Startup Founder biography playbook

Why this person, why this company, why now.

What the reader is hiring this bio to do

A founder bio has to make the company feel inevitable in this person's hands. Investors, customers, candidates, and journalists are each asking different versions of the same question — and the bio has to answer all of them in under one hundred fifty words.

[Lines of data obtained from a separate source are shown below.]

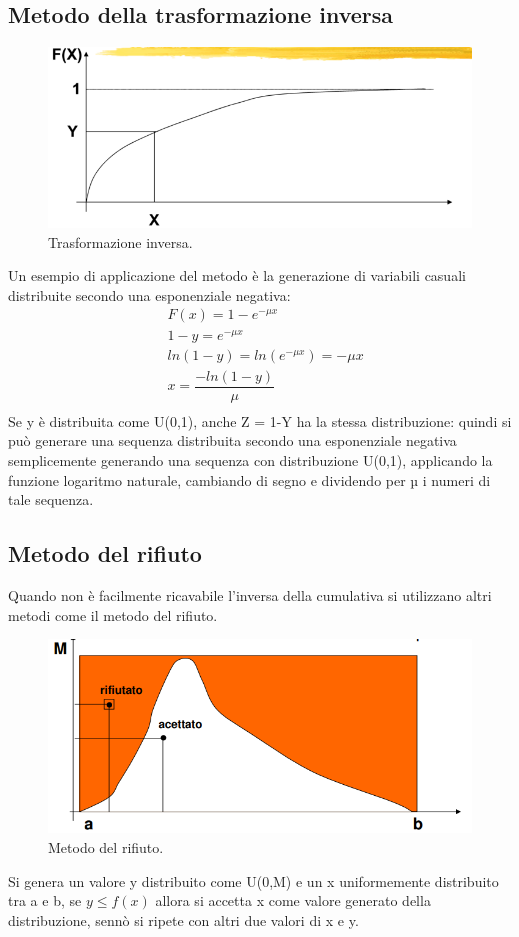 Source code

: \subsection{Metodo della trasformazione inversa}
\begin{figure}[H]
	\centering
    \includegraphics[width=15cm, keepaspectratio]{img/trasformazione_inversa.png}
	\caption{Trasformazione inversa.}\label{fig:trasformazione_inversa}
\end{figure}
Un esempio di applicazione del metodo è la generazione di variabili
casuali distribuite secondo una esponenziale negativa:
\begin{align*}
    & F(x) = 1 - e^{-\mu x} \\
    & 1-y = e^{- \mu x} \\
    & ln(1-y) = ln(e^{-\mu x}) = -\mu x\\
    & x = \dfrac{- ln(1-y)}{\mu}\\ 
\end{align*}
Se y è distribuita come U(0,1), anche Z = 1-Y ha la stessa distribuzione: quindi si può generare una sequenza distribuita secondo una esponenziale negativa semplicemente generando una sequenza con distribuzione U(0,1), applicando la funzione logaritmo naturale, cambiando di segno e dividendo per µ i numeri di tale sequenza.

\subsection{Metodo del rifiuto}
Quando non è facilmente ricavabile l'inversa della cumulativa si utilizzano altri metodi come il metodo del rifiuto.
\begin{figure}[H]
	\centering
    \includegraphics[width=15cm, keepaspectratio]{img/metodo_rifiuto.png}
	\caption{Metodo del rifiuto.}\label{fig:metodo_rifiuto}
\end{figure}
Si genera un valore y distribuito come U(0,M) e un x uniformemente distribuito tra a e b, se $y \leq f(x)$ allora si accetta x come valore generato della distribuzione, sennò si ripete con altri due valori di x e y.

Credibility signals to include

  • Prior domain or insider experience that gave you line-of-sight into the problem.
  • Co-founder context — partners' names and how the team was formed.
  • Specific company milestones: customers, revenue, funding (only what is public).
  • Press, talks, or writing the founder has produced about the problem space.
  • Personal stake — a clear reason this is the founder's life's work, not their job.

Avoid in this industry

  • 'Serial entrepreneur' — overused, often unearned.
  • Listing every prior company without naming the relevance.
  • Hyperbolic mission language ('reimagining', 'revolutionizing') that distances the reader.
  • Burying the company name behind biographical history.

Structure

Preferred structure for the bio

A reliable order that performs in this field. Adjust to the venue.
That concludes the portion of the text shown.